So I'd better clean up my own mistake. As Noel has pointed out, the
ringnet interface returns an acknowledgment; therefore when the receiving
interface cannot catch up with incoming packets, the source host network
driver quickly retransmits any negatively acknowledged packet till the
interface returns an positive-ACK (or till hits some max retrans number).
For Ethernet, if the receiving interface doesn't get a packet right, the
packet is lost.
Having buffers at the interface is helpful, for both ethernet and ring.

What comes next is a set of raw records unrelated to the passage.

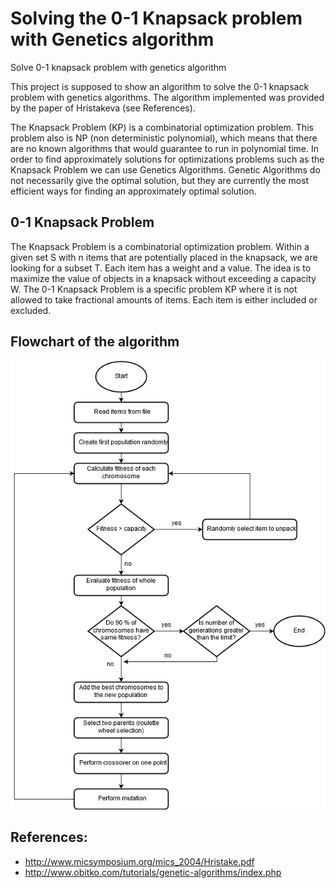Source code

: # Solving the 0-1 Knapsack problem with Genetics algorithm
Solve 0-1 knapsack problem with genetics algorithm

This project is supposed to show an algorithm to solve the 0-1 knapsack problem with genetics algorithms.
The algorithm implemented was provided by the paper of Hristakeva (see References).

The Knapsack Problem (KP) is a combinatorial optimization problem. This problem also is NP (non deterministic polynomial), which means that there are no known algorithms that would guarantee to run in polynomial time. In order to find approximately solutions for optimizations problems such as the Knapsack Problem we can use Genetics Algorithms. Genetic Algorithms do not necessarily give the optimal solution, but they are currently the most efficient ways for finding an approximately optimal solution.

## 0-1 Knapsack Problem
The Knapsack Problem is a combinatorial optimization problem. Within a given set S with n items that are potentially placed in the knapsack, we are looking for a subset T. Each item has a weight and a value. The idea is to maximize the value of objects in a knapsack without exceeding a capacity W.
The 0-1 Knapsack Problem is a specific problem KP where it is not allowed to take fractional amounts of items. Each item is either included or excluded.

## Flowchart of the algorithm
<p align="center"><img src="https://github.com/br00ks/knapsack-genetics-algorithm/blob/master/diagram.png" /></p>


## References:
- http://www.micsymposium.org/mics_2004/Hristake.pdf
- http://www.obitko.com/tutorials/genetic-algorithms/index.php
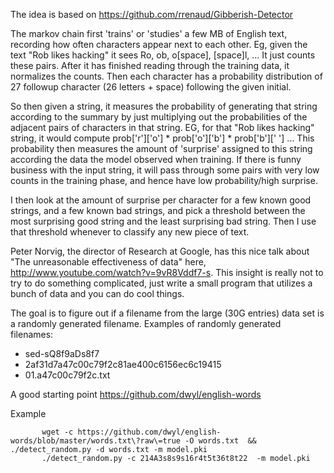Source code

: The idea is based on https://github.com/rrenaud/Gibberish-Detector

The markov chain first 'trains' or 'studies' a few MB of English text, recording how often characters appear next to each other. Eg, given the text "Rob likes hacking" it sees Ro, ob, o[space], [space]l, ... It just counts these pairs. After it has finished reading through the training data, it normalizes the counts. Then each character has a probability distribution of 27 followup character (26 letters + space) following the given initial.

So then given a string, it measures the probability of generating that string according to the summary by just multiplying out the probabilities of the adjacent pairs of characters in that string. EG, for that "Rob likes hacking" string, it would compute prob['r']['o'] * prob['o']['b'] * prob['b'][' '] ... This probability then measures the amount of 'surprise' assigned to this string according the data the model observed when training. If there is funny business with the input string, it will pass through some pairs with very low counts in the training phase, and hence have low probability/high surprise.

I then look at the amount of surprise per character for a few known good strings, and a few known bad strings, and pick a threshold between the most surprising good string and the least surprising bad string. Then I use that threshold whenever to classify any new piece of text.

Peter Norvig, the director of Research at Google, has this nice talk about "The unreasonable effectiveness of data" here, http://www.youtube.com/watch?v=9vR8Vddf7-s. This insight is really not to try to do something complicated, just write a small program that utilizes a bunch of data and you can do cool things.


The goal is to figure out if a filename from the large (30G entries) data set is a randomly generated filename. Examples of randomly generated filenames:
* sed-sQ8f9aDs8f7
* 2af31d7a47c00c79f2c81ae400c6156ec6c19415
* 01.a47c00c79f2c.txt


A good starting point https://github.com/dwyl/english-words

Example

           wget -c https://github.com/dwyl/english-words/blob/master/words.txt\?raw\=true -O words.txt  && ./detect_random.py -d words.txt -m model.pki  
           ./detect_random.py -c 214A3s8s9s16r4t5t36t8t22  -m model.pki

Ethernet is a loser in that, using Noel's word, it lacks a low-level ACK.
Lixia
-------CERF@A.ISI.EDU.UUCP (07/21/86)
Noel, Please elaborate on "single ACK" problem. As you know, TCP ACKS are at least "inclusive" so that subsequent ACK can make up for one lost, if more data is sent and received. This isn't perfect, of course, since "inclusive" ACK doesn't help if data was lost at the receiver. Perhaps you are thinking about ACKs which cover data received past data lost (selective ACKS)? We looked at this several times but the complexity of the mechanism did not seem to buy enough to justify it. Vint
mark@cbosgd.ATT.COM.UUCP (07/21/86)
In article <12224206784.24.JNC@XX.LCS.MIT.EDU> you write: > The point of all this is that nets ought to have a reasonable >hardware acknowledgement feature that would let you know when a host could >not accept a packet destined to it. I don't know why the didn't put one in >Ethernet; it would have been really trivial. The CHAOS hardware built at >the MIT AI Lab (which was a 4MB/sec Ether like system) had such a feature; >the recipient jammed the cable (causing a collision) if a packet for that >destination could not be handled. I note that 802.2 has a whole bunch of "connection oriented" features added onto the side of Ethernet. While I assume most of us are ignoring them (I gather they were put there by X.25 types) I wonder if there would be a clean way to use these facilities to get an ack or nak back for normal IP type datagrams? Since I gather we have some standards to work out regarding ARP on 802.2 anyway, maybe this would be a good time to adopt some other conventions too? Mark
jas@BRUBECK.PROTEON.COM (07/21/86)
I'll answer two open questions at once here. The 802.2 connection oriented features probably really exist so that IBM could run SNA on "their" 802.5 Token-Ring Network. SNA absolutely requires a reliable data-link layer, this is essentially the only level where there are any data integrity features in the SNA architecture. That's why IBM's Token-Ring board has a complete 802.2 connection oriented (VC) in the firmware of their PC board, along with an extended XID frame for SNA. I don't think that using a VC data link for IP is going to help you on a LAN. First of all, nobody's going to manage to write a 6-10 megabit/sec 802.2 VC layer. Secondly, stacking VC layers does not always work well. Third, this is not really the way TCP/IP was intended to be used. (Of course, on slow nets like the ARPANET, the VC code does not get in the way.) Fourth, the sequence numbering is only modulo-128. This can get consumed rapidly by tinygrams, and you will go into senquence number wait. On the issues of single ACK in TCP, this has to do with degenerative congestion when packets are being dropped. The sender sends 5120 bytes in ten TCP packets. The second one gets dropped due to congestion. The ACK of the first comes back. The last 8 packets get retransmitted. The second one (orignal fourth) gets dropped due to congestion. Repeat. What we have is a tendency towards instability when packets start getting lost. Note that the congestion is getting worse for eveyone due to this, since packets are being sent many extra times. This sort of problem is why people are developing protocols with what I call "ACK vectors", such as NETBLT at MIT, and NETEX from Network Systems. These provide the fate of the last 'n' packets in ACKs, rather than a ACK-point. Only the dropped packet gets retransmitted in these protocols. john shriver proteon -------
leong@ANDREW.CMU.EDU (John Leong) (07/21/86)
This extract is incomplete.